▸ Aim of the task: From the top of the entries, reproduce each line exactly, stopping after the line that contains "## 🎯 Overview". Omit pictures.

[Exercise data Boundary: Start]

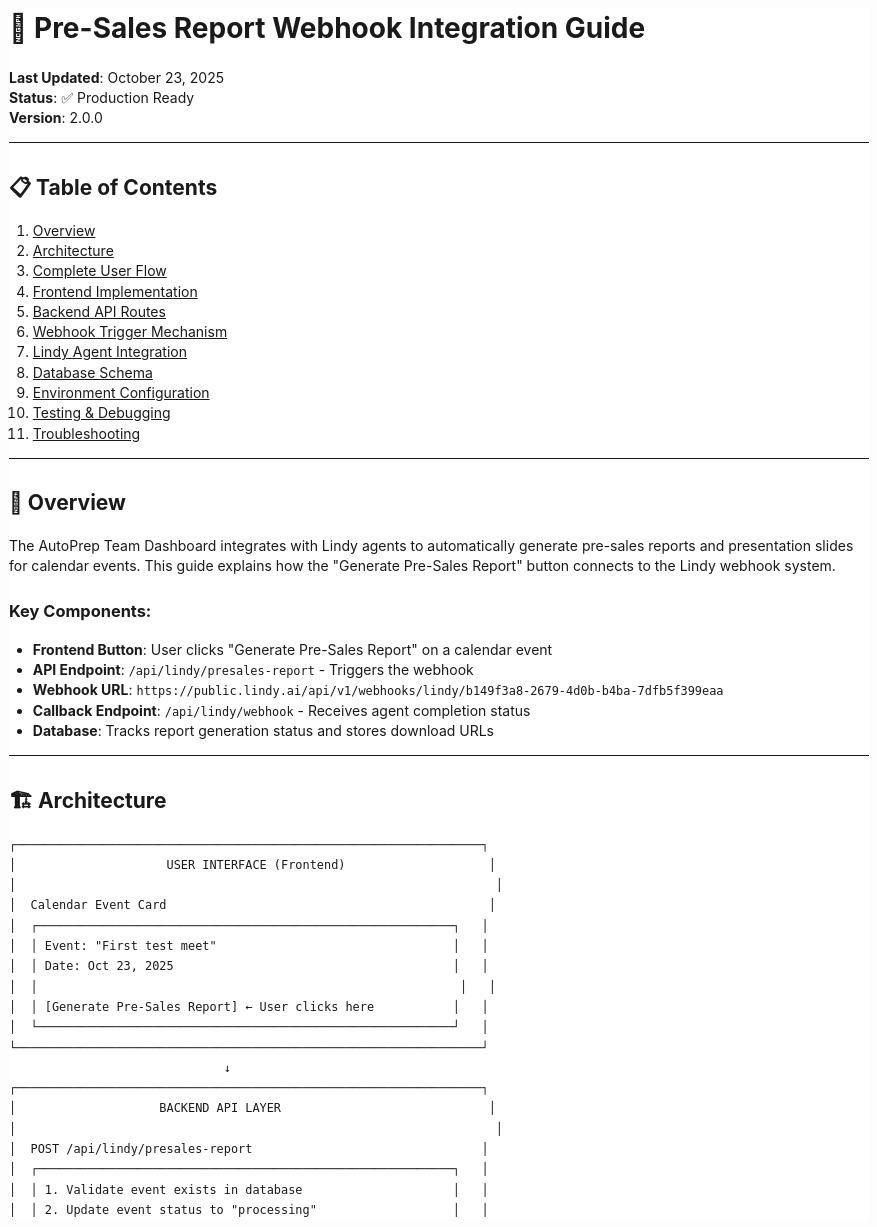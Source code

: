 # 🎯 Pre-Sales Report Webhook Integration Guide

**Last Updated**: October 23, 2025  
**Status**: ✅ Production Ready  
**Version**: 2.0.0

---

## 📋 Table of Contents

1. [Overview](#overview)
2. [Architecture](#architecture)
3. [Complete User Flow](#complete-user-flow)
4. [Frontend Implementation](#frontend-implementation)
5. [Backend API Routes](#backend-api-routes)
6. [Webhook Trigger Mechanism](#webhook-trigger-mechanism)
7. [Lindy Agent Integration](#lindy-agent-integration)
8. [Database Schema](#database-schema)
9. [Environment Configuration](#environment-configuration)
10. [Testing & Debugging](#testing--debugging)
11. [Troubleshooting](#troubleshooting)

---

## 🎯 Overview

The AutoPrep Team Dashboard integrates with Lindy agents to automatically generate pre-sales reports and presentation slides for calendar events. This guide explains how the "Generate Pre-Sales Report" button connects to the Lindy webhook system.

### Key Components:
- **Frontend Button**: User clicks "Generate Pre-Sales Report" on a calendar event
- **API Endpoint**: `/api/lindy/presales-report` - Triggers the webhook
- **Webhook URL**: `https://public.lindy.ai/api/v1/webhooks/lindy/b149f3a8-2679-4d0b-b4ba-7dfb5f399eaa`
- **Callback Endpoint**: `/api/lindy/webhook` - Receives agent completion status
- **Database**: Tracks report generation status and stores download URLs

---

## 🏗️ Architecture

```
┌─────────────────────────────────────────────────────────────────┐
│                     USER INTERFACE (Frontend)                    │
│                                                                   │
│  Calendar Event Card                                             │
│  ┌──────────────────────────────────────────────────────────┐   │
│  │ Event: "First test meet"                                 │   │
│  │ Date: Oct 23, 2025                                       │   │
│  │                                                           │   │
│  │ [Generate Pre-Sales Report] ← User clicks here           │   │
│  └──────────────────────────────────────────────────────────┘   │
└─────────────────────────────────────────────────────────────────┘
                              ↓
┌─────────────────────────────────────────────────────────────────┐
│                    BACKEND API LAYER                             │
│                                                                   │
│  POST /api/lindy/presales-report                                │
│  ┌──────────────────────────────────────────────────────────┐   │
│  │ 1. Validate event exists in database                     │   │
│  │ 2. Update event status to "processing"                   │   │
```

[Exercise data Boundary: End]

▸ Result of the task:
Source code

: # 🎯 Pre-Sales Report Webhook Integration Guide

**Last Updated**: October 23, 2025  
**Status**: ✅ Production Ready  
**Version**: 2.0.0

---

## 📋 Table of Contents

1. [Overview](#overview)
2. [Architecture](#architecture)
3. [Complete User Flow](#complete-user-flow)
4. [Frontend Implementation](#frontend-implementation)
5. [Backend API Routes](#backend-api-routes)
6. [Webhook Trigger Mechanism](#webhook-trigger-mechanism)
7. [Lindy Agent Integration](#lindy-agent-integration)
8. [Database Schema](#database-schema)
9. [Environment Configuration](#environment-configuration)
10. [Testing & Debugging](#testing--debugging)
11. [Troubleshooting](#troubleshooting)

---

## 🎯 Overview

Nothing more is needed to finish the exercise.